Cooder brings his slinky, bottleneck slide guitar to the proceedings and while it’s a less ephemeral, less complex instrument than the Mohan Vinã, its spare, angular, cooler presentation better delivers the western sensibilities at the core of Cooder’s musical consciousness that ranges from the Tex-Mex border to the Bahamas to Hawaii.
This collaboration came about after luthier Rick Turner heard an earlier Bhatt recordings and suggested to WaterLily founder and engineer Kavi Alexander that he get a copy to Cooder who was sufficiently impressed to arrange for a collaborative session that Alexander was invited to record using his minimalist analog recording techniques.
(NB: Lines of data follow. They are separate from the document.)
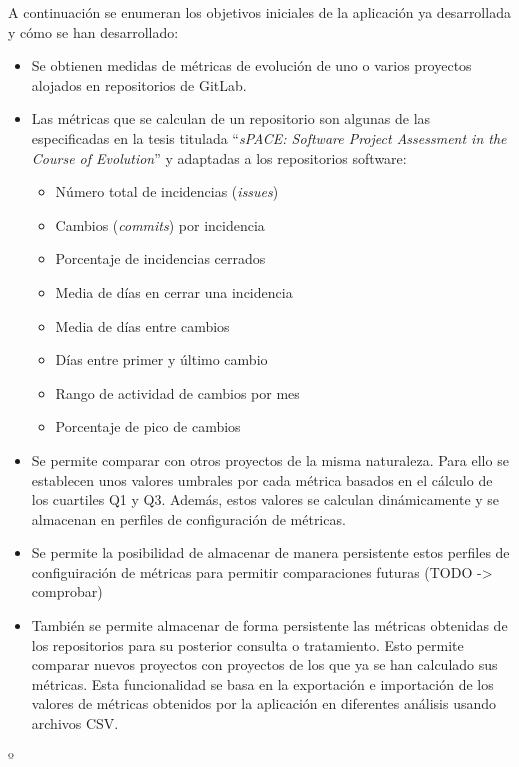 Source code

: A continuación se enumeran los objetivos iniciales de la aplicación ya desarrollada y cómo se han desarrollado: \cite{TFGPrevio}
\begin{itemize}
	\tightlist
	\item Se obtienen medidas de métricas de evolución de uno o varios proyectos alojados en repositorios de GitLab.
	\item Las métricas que se calculan de un repositorio  son algunas de las especificadas en la tesis titulada ``\textit{sPACE: Software Project Assessment in the Course of Evolution}'' \cite{ratzinger_space:_2007} y 
	adaptadas a los repositorios software:
	\begin{itemize}
		\tightlist
		\item Número total de incidencias (\textit{issues})
		\item Cambios (\textit{commits}) por incidencia
		\item Porcentaje de incidencias cerrados
		\item Media de días en cerrar una incidencia
		\item Media de días entre cambios
		\item Días entre primer y último cambio
		\item Rango de actividad de cambios por mes
		\item Porcentaje de pico de cambios
	\end{itemize}
	\item Se permite comparar con otros proyectos de la misma naturaleza. Para ello se establecen unos valores umbrales por cada métrica basados en el cálculo de los cuartiles Q1 y Q3. Además, estos valores se calculan dinámicamente y se almacenan en perfiles de configuración de métricas.
	\item Se permite la posibilidad de almacenar de manera persistente estos perfiles de configuiración de métricas para permitir comparaciones futuras (TODO -> comprobar)
	\item También se permite almacenar de forma persistente las métricas obtenidas de los repositorios para su posterior consulta o tratamiento. Esto permite comparar nuevos proyectos con proyectos de los que ya se han calculado sus métricas.
	 Esta funcionalidad se basa en la exportación e importación de los valores de métricas obtenidos por la aplicación en diferentes análisis usando archivos CSV.
\end{itemize}

\newpage

º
So, in September of 1992 after ten hours of film scoring in an L.A. studio, Cooder drove to Santa Barbara, CA where, in a motel lobby, he met Bhatt for the first time in. The two headed over to the Christ the King Chapel, where Alexander had set up his Tim De Paravini built 1” 15 IPS two track analog tape recorder and custom vacuum tube driven Blumlein microphone array. The slide guitar duo were joined by Tabla player Sukhvinder Singh Namdari and on Dumbek (another kind of drum), Cooder’s then fourteen year old son Joachim.
The results are four, approximately ten minute long improvisations that are among the most pure and sublime you are likely to encounter on record. The communication begins tentatively with Bhatt in the lead suggesting an Eastern motif and Cooder following with a cautionary strum. As Bhatt snakes his way East, Cooder finds an in and lays out some parched Paris, Texas-like accents that Bhatt picks up and runs with heading West. Cooder grabs it and heads East and the two are off as the tabla enters, driving the rhythmic thrust forward with the two slide guitarists trading complex, harmonically exquisite runs to the tune’s graceful conclusion.
Passionate, mysterious, intricate, earthy, ethereal, moody and mystical, the rich musical improvisations on this recording defy categorization. Though unplanned and totally improvised, the music’s orderliness and logical flow makes it seem somehow pre-ordained. Listen to the snaky, sinewy “Ganges Delta Blues” and you’ll be won over instantly.
The recording is as astonishing as the music: a harmonically complex, three dimensional, two-microphone purist production that will easily takes its place at the top of the sonic heap in your record collection and that’s a guarantee. Cooder stage right, Bhatt stage left, the percussion taking up the space in between, this is among the most spacious, convincing three-dimensional recordings you will ever hear.
When first issued in 1993 on CD, during vinyl’s darkest days, though there was talk of an LP edition, it never materialized. The CD sounds plenty good, mind you, but those of us still into vinyl could only imagine how a well-made LP version might sound.
Fifteen years later, thanks to Acoustic Sounds’ Chad Kassem, the wait is finally over. Not only do we finally have the vinyl edition, we have it as a double 45rpm 180g set!
CD playback has improved greatly since 1993 so before listening to the vinyl I refreshed my memory with the CD, which still sounds great. Great, yes, but not evencloseto the serenity and transparency of the vinyl. Now the scrim is lifted, air fills the space around the instruments and you are in the church. String transients and drum skin textures only hinted at on CD come to life. A late-night listen with the lights out must! An essential record in any 21st century vinyl collection.